:: PROVIDED RECORDS ::
****************

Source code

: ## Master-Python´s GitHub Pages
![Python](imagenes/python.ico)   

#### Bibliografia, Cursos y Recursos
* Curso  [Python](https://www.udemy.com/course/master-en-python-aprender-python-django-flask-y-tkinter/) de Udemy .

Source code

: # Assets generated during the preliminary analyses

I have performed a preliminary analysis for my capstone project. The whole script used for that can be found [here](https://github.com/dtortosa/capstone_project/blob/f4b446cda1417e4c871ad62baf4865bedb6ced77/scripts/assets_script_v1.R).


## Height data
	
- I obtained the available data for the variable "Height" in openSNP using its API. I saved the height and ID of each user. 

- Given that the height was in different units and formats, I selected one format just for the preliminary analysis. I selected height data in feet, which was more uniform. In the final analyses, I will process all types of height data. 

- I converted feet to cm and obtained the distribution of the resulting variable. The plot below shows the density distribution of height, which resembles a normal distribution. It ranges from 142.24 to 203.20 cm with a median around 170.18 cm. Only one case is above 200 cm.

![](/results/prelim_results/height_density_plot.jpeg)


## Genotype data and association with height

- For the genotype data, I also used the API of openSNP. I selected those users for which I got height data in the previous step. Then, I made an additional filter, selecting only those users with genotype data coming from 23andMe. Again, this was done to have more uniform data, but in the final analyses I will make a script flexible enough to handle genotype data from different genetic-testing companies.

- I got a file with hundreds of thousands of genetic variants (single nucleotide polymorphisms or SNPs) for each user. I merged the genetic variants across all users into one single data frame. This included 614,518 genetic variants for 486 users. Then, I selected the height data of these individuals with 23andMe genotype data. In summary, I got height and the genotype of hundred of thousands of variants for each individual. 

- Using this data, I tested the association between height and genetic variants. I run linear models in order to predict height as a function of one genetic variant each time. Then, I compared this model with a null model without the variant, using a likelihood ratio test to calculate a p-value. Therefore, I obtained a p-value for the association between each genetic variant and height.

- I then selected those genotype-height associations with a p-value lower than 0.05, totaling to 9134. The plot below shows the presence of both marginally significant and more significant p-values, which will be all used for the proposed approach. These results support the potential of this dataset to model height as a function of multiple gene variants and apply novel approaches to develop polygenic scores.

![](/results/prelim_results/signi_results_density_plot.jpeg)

****************

:: WORK ITEM ::
What is needed is an exact transcription of all the data.

:: WRITTEN ANSWER ::
Source code

: ## Master-Python´s GitHub Pages
![Python](imagenes/python.ico)   

#### Bibliografia, Cursos y Recursos
* Curso  [Python](https://www.udemy.com/course/master-en-python-aprender-python-django-flask-y-tkinter/) de Udemy .

Source code

: # Assets generated during the preliminary analyses

I have performed a preliminary analysis for my capstone project. The whole script used for that can be found [here](https://github.com/dtortosa/capstone_project/blob/f4b446cda1417e4c871ad62baf4865bedb6ced77/scripts/assets_script_v1.R).


## Height data
	
- I obtained the available data for the variable "Height" in openSNP using its API. I saved the height and ID of each user. 

- Given that the height was in different units and formats, I selected one format just for the preliminary analysis. I selected height data in feet, which was more uniform. In the final analyses, I will process all types of height data. 

- I converted feet to cm and obtained the distribution of the resulting variable. The plot below shows the density distribution of height, which resembles a normal distribution. It ranges from 142.24 to 203.20 cm with a median around 170.18 cm. Only one case is above 200 cm.

![](/results/prelim_results/height_density_plot.jpeg)


## Genotype data and association with height

- For the genotype data, I also used the API of openSNP. I selected those users for which I got height data in the previous step. Then, I made an additional filter, selecting only those users with genotype data coming from 23andMe. Again, this was done to have more uniform data, but in the final analyses I will make a script flexible enough to handle genotype data from different genetic-testing companies.

- I got a file with hundreds of thousands of genetic variants (single nucleotide polymorphisms or SNPs) for each user. I merged the genetic variants across all users into one single data frame. This included 614,518 genetic variants for 486 users. Then, I selected the height data of these individuals with 23andMe genotype data. In summary, I got height and the genotype of hundred of thousands of variants for each individual. 

- Using this data, I tested the association between height and genetic variants. I run linear models in order to predict height as a function of one genetic variant each time. Then, I compared this model with a null model without the variant, using a likelihood ratio test to calculate a p-value. Therefore, I obtained a p-value for the association between each genetic variant and height.

- I then selected those genotype-height associations with a p-value lower than 0.05, totaling to 9134. The plot below shows the presence of both marginally significant and more significant p-values, which will be all used for the proposed approach. These results support the potential of this dataset to model height as a function of multiple gene variants and apply novel approaches to develop polygenic scores.

![](/results/prelim_results/signi_results_density_plot.jpeg)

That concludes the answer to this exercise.